2. お勧めのバックアップ運用「3-2-1ルール」とその強化ポイント
「3-2-1ルール」の考え方をランサムウェア対策のためのバックアップに取り込んでいくことを推奨します。「3-2-1ルール」に即して、具体的なバックアップ方法のポイント2つを取り入れると、さらに対策が強化します。
<3-2-1ルール>
「3-2-1ルール」とは、バックアップファイルのコピーは3個(プライマリー1個とバックアップ2個)を保管
保管する記録メディアは異なる2種類を採用し、コピーのうちの1個は別の場所 (オフサイト) に保管するというバックアップ運用の考え方です。
「3-2-1ルール」で運用することで、バックアップしたHDDが壊れてしまったり、攻撃や不注意で削除してしまったり、災害やトラブルでデータが取得できなくなっても、バックアップデータからデータ復旧が出来る状態を維持することができます。予算やリソースに応じて、重要なデータに関しては、この考え方を取り入れてバックアップをすることは有効です。
2-1. バックアップデータは、同じデータ3個を保存すること
「3-2-1ルール」の3、バックアップデータはオリジナルバックアップデータ1個と、その同一コピー2個の合計3個を保持しましょう。ランサムウェア感染だけでなく、マシンやHDD故障などで、オリジナルデータが使えなくなった場合でも、どちらかのコピーを利用して復元できるのでより安心です。
ただし、注意点として、同一ネットワーク上で単純に3個保持しただけでは、ランサムウェア感染した場合すべて使えなくなる可能性が高いので意味がありません。必ず、物理的・論理的に分離された状態で保持が必要です。
2-2. 2種類の異なるメディアにバックアップデータを保存
「3-2-1ルール」の2、2種類の異なるメディアにバックアップデータを保存しましょう。
サーバー全体をバックアップして、同じサーバー上の別ドライブに保存している場合、異なる記録メディアのどれかを選択してバックアップデータを保存することになります。
記録メディアとは、「テープ装置 (LTO)」 、「ネットワーク共有ドライブ」、「NAS(ネットワーク・アタッチド・ストレージ)」、「クラウドストレージ」、「DVD・ブルーレイディスク」、「USBメモリ」、「外付けハードディスク」などが該当します。

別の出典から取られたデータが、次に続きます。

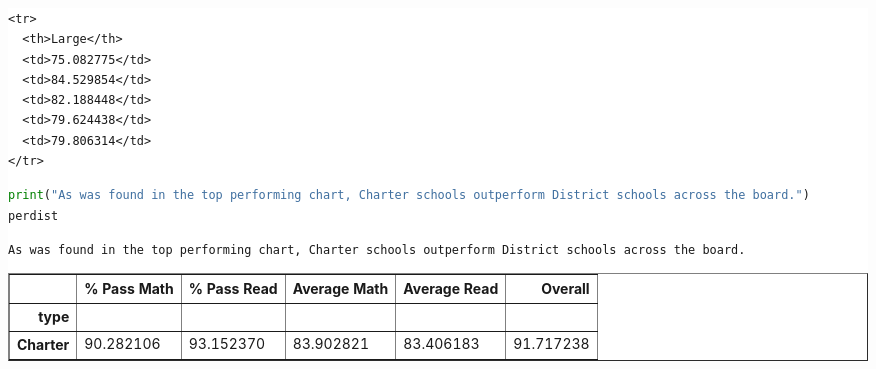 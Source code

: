     <tr>
      <th>Large</th>
      <td>75.082775</td>
      <td>84.529854</td>
      <td>82.188448</td>
      <td>79.624438</td>
      <td>79.806314</td>
    </tr>
  </tbody>
</table>
</div>




```python
print("As was found in the top performing chart, Charter schools outperform District schools across the board.")
perdist
```

    As was found in the top performing chart, Charter schools outperform District schools across the board.





<div>
<style scoped>
    .dataframe tbody tr th:only-of-type {
        vertical-align: middle;
    }

    .dataframe tbody tr th {
        vertical-align: top;
    }

    .dataframe thead th {
        text-align: right;
    }
</style>
<table border="1" class="dataframe">
  <thead>
    <tr style="text-align: right;">
      <th></th>
      <th>% Pass Math</th>
      <th>% Pass Read</th>
      <th>Average Math</th>
      <th>Average Read</th>
      <th>Overall</th>
    </tr>
    <tr>
      <th>type</th>
      <th></th>
      <th></th>
      <th></th>
      <th></th>
      <th></th>
    </tr>
  </thead>
  <tbody>
    <tr>
      <th>Charter</th>
      <td>90.282106</td>
      <td>93.152370</td>
      <td>83.902821</td>
      <td>83.406183</td>
      <td>91.717238</td>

組織の規模、データ量、費用感などで選択肢は異なってきますが、最近では、クラウドストレージへの保存が増えてきています。また、外付けハードディスクやテープ装置も見直されてきています。
2-3. 別の場所にバックアップデータを保存
「3-2-1ルール」の1、「別の場所にバックアップデータを保存」しましょう。
ここでいう別の場所とは、同一ネットワーク上にはない、隔離された環境のことを指します。ランサムウェアはネットワークを介して感染を広げることが多いため、ネットワークに接続されているドライブのバックアップデータまで暗号化される可能性が高いためです。そのため、オフライン保存はとても重要な要素です。
クラウドストレージ上に保存、従来からあるテープ装置(LTO)やクラウド環境へ保存、外付けハードディスク(常時接続はしないこと) 、」DVD・ブルーレイディスクなどが該当します。
3. ランサムウェア対策をさらに盤石にする「3-2-1-1ルール」
Arcserveは、「3-2-1ルール」へさらに1を加えた「3-2-1-1 ルール」を推奨しています。
最後4つ目の「1」は、イミュータブル(不変)ストレージへの保管を意味しています。
イミュータブルとは、不変を意味しています。一度データが書き込まれたら、上書きができない仕組みをもったストレージデバイスと考えてもらえばよいと思います。一度、バックアップデータが書き込まれたら、
ランサムウェアや不正アクセスによってデータ改ざんや削除ができません。従って、バックアップデータは不変で保存されます。
3-1. イミュータブル ストレージの活用方法
イミュータブル ストレージ (不変ストレージ) の効果的な利用方法として、ローカルのバックアップデータの安全な格納場所としての使い方です。クラウド上やテープドライブへのデータ保存も有効な方法ですが、クラウド上に保管する場合、データが大容量になると、アップロードやダウンロードに時間がとられます。テープドライブのバックアップの場合、保管場所が別の場所だったりしてテープ自体の入手に時間がかかる場合もあります。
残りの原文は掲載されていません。